The radiation responses at various oxygen tensions were evaluated in V79 Chinese hamster cells under conditions where their nonprotein thiols, primarily glutathione (GSH), were elevated by 2-oxothiazolidine-4-carboxylate (OTZ). OTZ, when cleaved by intracellular oxoprolinase, provides the cell with cysteine which stimulates GSH synthesis. A 2-hr pretreatment with 10 mM OTZ elevated GSH to 200% of controls. This elevation in GSH offered no protection to aerated cells; however, for O2 tensions less than or equal to 40,000 ppm modest protection was observed as evidenced by an increase in oxygen enhancement ratio. GSH elevation afforded maximal protection between 1000 and 10,000 ppm O2; however, the extent of protection was relatively small (protection factor = 1.3).

Glutathione depletion greatly reduces neocarzinostatin cytotoxicity in Chinese hamster V79 cells.

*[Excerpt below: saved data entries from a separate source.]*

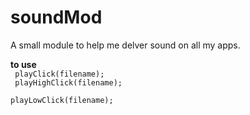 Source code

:# soundMod
A small module to help me delver sound on all my apps.

**to use**<br />
<code>
	playClick(filename);
</code>
<br/>
<code>
	playHighClick(filename);
</code>
<br />
<code>
	playLowClick(filename);
</code>
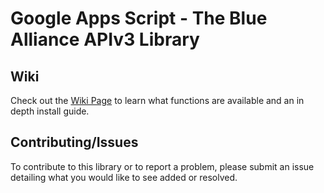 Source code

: # Google Apps Script - The Blue Alliance APIv3 Library
## Wiki
Check out the [Wiki Page](https://github.com/RamTech59FRC/GAS-TBA_APIv3-Library/wiki) to learn what functions are available and an in depth install guide.

## Contributing/Issues
To contribute to this library or to report a problem, please submit an issue detailing what you would like to see added or resolved.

The role of the intracellular thiol glutathione in the reductive activation of neocarzinostatin was investigated in Chinese hamster V79 cells. The cells were pretreated with agents that either lower (buthionine sulfoximine or diethyl maleate) or elevate (oxothiazolidine carboxylate) intracellular glutathione levels. These cells were then exposed to 1-5 micrograms/ml neocarzinostatin for 1 h and assayed for survival. Depletion of glutathione to levels at or below the limit of detection resulted in a marked reduction in neocarzinostatin cytotoxicity, while increasing glutathione levels to 250% of control values had little or no effect on neocarzinostatin toxicity. High performance liquid chromatography analysis of cysteine in untreated and glutathione-depleted cells showed cysteine levels lower than 0.2 microM, indicating that cysteine does not play a major role in the reductive activation of neocarzinostatin in untreated or glutathione-depleted cells. When intracellular cysteine levels were artificially elevated by oxothiazolidine carboxylate treatment of glutathione-depleted cells, neocarzinostatin toxicity was about two-thirds that seen in cells with normal glutathione levels. In cell-free systems, others have shown that reducing agents such as 2-mercaptoethanol are necessary for the activation of neocarzinostatin to a species that will cleave DNA. In this study, we have identified glutathione as the major cellular reducing agent for the activation of neocarzinostatin in a mammalian cell line.